Jesus left there and went to his hometown, accompanied by his disciples. When the Sabbath came, he began to teach in the synagogue, and many who heard him were amazed.

“Where did this man get these things?” they asked. “What’s this wisdom that has been given him? What are these remarkable miracles he is performing? Isn’t this the carpenter? Isn’t this Mary’s son and the brother of James, Joseph,[a] Judas and Simon? Aren’t his sisters here with us?” And they took offense at him.

Jesus said to them, “A prophet is not without honor except in his own town, among his relatives and in his own home.” He could not do any miracles there, except lay his hands on a few sick people and heal them. He was amazed at their lack of faith.

Jesus’ Home Town Rejects Him

Jesus’ home at this point is Capernaum, but he goes back to the town of his younger years.  The people there know him as a carpenter, more literally a woodworking handyman who would do a bit of masonry or smithying if the job required it.  Jesus was no wimp who swooned at the first sign of pain.  However, he was no scribe in the traditional sense.  He was not cut out to be a rabbi in the way that was expected.  Usually a priest or rabbi came from a family where they could dedicate themselves to study.  Jesus would have worked a full-time job and studied on the side.  The people in this passage know him in te same way as we know the fix-it guy who drives up in his old van to do odd jobs.  Suddenly, he takes the role of teacher in his home synagogue and he is stirring up trouble.  Many people rejected Jesus, but the people in his home town had a unique reason.  They could dismiss him because of their familiarity with him.  Rather than let him change his identity in their context, they would define him by the role that he had always had.

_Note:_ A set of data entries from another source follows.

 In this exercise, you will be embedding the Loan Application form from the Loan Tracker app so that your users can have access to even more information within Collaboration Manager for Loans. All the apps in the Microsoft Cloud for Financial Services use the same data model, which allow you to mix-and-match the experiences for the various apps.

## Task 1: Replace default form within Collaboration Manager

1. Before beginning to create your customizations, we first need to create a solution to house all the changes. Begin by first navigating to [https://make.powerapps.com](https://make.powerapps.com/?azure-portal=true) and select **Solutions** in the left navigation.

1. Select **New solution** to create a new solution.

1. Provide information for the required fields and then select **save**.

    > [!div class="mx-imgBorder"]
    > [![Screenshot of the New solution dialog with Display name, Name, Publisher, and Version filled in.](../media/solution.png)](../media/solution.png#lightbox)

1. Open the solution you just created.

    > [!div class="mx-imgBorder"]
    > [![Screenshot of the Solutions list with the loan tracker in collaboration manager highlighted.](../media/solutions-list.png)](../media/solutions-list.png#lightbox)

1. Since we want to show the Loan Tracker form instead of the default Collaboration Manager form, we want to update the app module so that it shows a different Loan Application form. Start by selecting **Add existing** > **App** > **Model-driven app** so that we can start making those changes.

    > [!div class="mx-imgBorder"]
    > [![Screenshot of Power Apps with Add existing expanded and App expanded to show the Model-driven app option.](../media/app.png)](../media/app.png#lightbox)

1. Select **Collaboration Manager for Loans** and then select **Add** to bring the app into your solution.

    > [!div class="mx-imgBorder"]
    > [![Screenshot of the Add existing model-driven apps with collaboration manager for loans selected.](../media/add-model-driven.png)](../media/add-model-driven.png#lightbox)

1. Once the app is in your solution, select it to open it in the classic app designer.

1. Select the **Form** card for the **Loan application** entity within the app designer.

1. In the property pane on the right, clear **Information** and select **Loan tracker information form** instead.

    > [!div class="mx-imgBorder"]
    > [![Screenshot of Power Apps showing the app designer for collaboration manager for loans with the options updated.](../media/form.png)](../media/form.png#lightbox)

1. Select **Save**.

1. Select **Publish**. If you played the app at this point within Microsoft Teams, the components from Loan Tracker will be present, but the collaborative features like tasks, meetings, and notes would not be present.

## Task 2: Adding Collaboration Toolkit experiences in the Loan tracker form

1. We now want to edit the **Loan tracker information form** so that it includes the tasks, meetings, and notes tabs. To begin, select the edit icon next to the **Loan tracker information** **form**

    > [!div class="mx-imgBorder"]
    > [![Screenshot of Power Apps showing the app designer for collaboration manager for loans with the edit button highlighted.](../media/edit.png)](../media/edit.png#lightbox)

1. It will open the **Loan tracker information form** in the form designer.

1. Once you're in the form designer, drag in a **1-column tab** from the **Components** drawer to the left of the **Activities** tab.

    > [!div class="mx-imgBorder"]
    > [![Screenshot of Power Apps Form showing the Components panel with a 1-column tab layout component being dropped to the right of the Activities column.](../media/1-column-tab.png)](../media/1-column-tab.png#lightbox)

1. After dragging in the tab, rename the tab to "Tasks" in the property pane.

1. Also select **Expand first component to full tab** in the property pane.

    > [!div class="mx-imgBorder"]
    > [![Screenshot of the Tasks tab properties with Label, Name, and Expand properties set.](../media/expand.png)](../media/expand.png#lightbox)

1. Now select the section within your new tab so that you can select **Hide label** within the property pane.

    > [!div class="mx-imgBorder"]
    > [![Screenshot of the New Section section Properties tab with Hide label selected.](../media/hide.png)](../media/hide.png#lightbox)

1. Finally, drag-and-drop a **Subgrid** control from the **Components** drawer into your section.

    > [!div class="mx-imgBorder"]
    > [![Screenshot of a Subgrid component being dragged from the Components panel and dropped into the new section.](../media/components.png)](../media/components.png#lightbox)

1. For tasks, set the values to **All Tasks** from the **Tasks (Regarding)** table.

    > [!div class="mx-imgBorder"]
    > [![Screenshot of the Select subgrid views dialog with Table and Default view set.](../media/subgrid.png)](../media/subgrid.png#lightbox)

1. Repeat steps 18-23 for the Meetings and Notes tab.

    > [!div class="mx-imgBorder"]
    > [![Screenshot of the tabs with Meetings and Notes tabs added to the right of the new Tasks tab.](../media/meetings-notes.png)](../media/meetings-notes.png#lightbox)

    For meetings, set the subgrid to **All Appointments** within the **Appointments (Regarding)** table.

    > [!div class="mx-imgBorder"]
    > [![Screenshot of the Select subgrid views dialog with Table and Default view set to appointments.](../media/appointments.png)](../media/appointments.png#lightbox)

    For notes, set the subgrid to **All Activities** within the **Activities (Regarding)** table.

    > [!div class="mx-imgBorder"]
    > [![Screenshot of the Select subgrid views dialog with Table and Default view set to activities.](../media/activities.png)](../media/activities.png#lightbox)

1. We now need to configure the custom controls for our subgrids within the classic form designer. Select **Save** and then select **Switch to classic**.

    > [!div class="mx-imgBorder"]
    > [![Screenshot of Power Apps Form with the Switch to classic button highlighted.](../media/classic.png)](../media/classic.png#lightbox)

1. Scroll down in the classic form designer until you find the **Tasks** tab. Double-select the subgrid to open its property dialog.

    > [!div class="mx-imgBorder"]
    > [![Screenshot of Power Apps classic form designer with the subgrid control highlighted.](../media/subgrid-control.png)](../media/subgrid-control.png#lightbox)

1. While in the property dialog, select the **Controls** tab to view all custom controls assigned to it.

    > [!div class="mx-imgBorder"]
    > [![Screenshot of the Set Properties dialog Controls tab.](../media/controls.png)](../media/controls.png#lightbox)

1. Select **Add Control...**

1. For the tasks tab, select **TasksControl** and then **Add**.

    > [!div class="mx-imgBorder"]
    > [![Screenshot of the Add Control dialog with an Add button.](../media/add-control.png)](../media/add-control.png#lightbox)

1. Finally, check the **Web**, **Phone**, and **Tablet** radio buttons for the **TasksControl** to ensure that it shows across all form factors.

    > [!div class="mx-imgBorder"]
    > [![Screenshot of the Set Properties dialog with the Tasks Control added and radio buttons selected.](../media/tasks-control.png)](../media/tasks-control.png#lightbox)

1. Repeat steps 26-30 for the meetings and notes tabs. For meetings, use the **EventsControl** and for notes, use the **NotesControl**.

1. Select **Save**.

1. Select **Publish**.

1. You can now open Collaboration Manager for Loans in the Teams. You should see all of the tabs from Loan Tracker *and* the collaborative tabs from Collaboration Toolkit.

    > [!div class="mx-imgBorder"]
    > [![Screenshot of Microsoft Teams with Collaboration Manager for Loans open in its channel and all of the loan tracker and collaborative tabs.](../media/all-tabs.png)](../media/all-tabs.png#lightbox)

I felt this way growing up in my church in England.  Some people knew me as a love-sick boy who had a string of girlfriends.  Some people knew me as a questioning mind who sat and interrupted teaching at inopportune times.  Other people knew me as either cocky or insecure depending on the day.  Some of those people let me grow and become someone else by God’s grace.  Others thought they had me pegged and so they kept me there in their minds whenever I visited.  Actually, when I went to Pakistan and had my eyes opened to poverty and when I came back from my studies, some people were skeptical of the things I would say.  Some family members look on their own children as having grown and matured, but they sometimes treat me as the weak minded or emotional runt in the family.  However, in admitting my weaknesses and seeking help I may have found an uncommon strength.  Jesus is someone who understands this because he endured it on a much larger scale.  However, in his case the people rejecting him rejected the message that is the hope of life to all mankind.  In my case the relationship was affected and little more.

This passage explains how people reject Jesus for a variety of reasons because they can not accept his message.  Today people make up excuses and move on.  What is your excuse?

Prayer

Jesus, I am thankful for this passage because I feel like my family and home town are sometimes incredulous toward my calling as a Bible College professor.  Sometimes I fear that their opinion of me has some power.  However, you didn’t let much stronger opposition hold you back, so I will not let mild disdain hold me back.  I also see the relationship between skepticism and the outpouring of your work in a community.  Help me not to limit your work because I anticipate what you are capable of on too small a scale.

Questions

  1. What two locations were Jesus’ home towns?
  2. How did Jesus behave in the town of his birth?
  3. How do you think a local handyman was regarded as a teacher of wisdom?
  4. Do you limit those from whom you might receive advice?
  5. How does Jesus’ rejection encourage you to persevere with someone who has a preconception of who you are?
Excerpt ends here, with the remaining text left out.